[Records contained in a dataset]

------------------------------

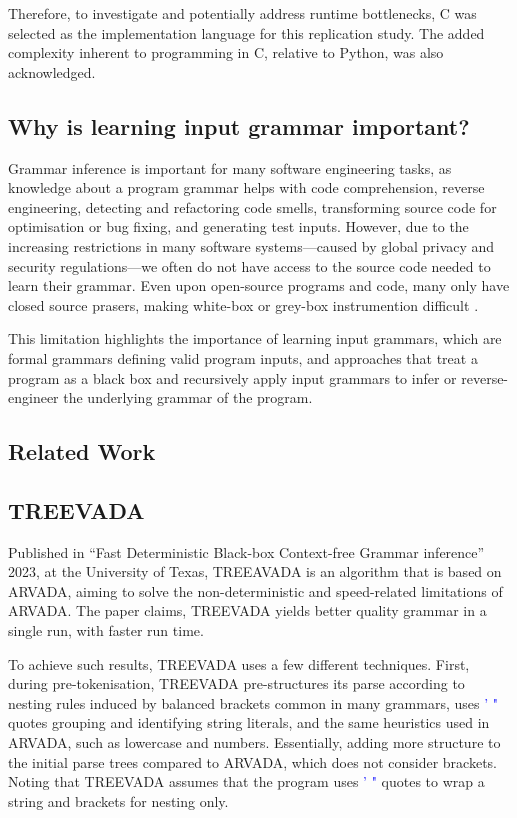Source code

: Therefore, to investigate and potentially address runtime bottlenecks, C was selected as the implementation language for this replication study. The added complexity inherent to programming in C, relative to Python, was also acknowledged.


\subsection{Why is learning input grammar important?}
Grammar inference is important for many software engineering tasks, as knowledge about a program grammar helps with code comprehension, reverse engineering, detecting and refactoring code smells, transforming source code for optimisation or bug fixing, and generating test inputs\cite{arefinFastDeterministicBlackbox2024}. However, due to the increasing restrictions in many software systems—caused by global privacy and security regulations—we often do not have access to the source code needed to learn their grammar.  Even upon open-source programs and code, many only have closed source prasers, making white-box or grey-box instrumention difficult \cite{arefinFastDeterministicBlackbox2024,liIncrementalContextfreeGrammar2024}.

\vspace{\baselineskip}
This limitation highlights the importance of learning input grammars, which are formal grammars defining valid program inputs, and approaches that treat a program as a black box and recursively apply input grammars to infer or reverse-engineer the underlying grammar of the program.


\subsection{Related Work}

\subsection{TREEVADA}

Published in \enquote{Fast Deterministic Black-box Context-free Grammar inference} 2023, at the University of Texas\cite{arefinFastDeterministicBlackbox2024}, TREEAVADA is an algorithm that is based on ARVADA\cite{kulkarniLearningHighlyRecursive2021}, aiming to solve the non-deterministic and speed-related limitations of ARVADA. The paper claims, TREEVADA yields better quality grammar in a single run, with faster run time.

\vspace{\baselineskip}
To achieve such results, TREEVADA uses a few different techniques. First, during pre-tokenisation, TREEVADA pre-structures its parse according to nesting rules induced by balanced brackets common in many grammars, uses \textcolor{blue}{' "} quotes grouping and identifying string literals, and the same heuristics used in ARVADA, such as lowercase and numbers. Essentially, adding more structure to the initial parse trees compared to ARVADA, which does not consider brackets. Noting that TREEVADA assumes that the program uses \textcolor{blue}{' "} quotes to wrap a string and brackets for nesting only.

------------------------------

Count the lines of the data that contain the word "subsection", and give only that number.

3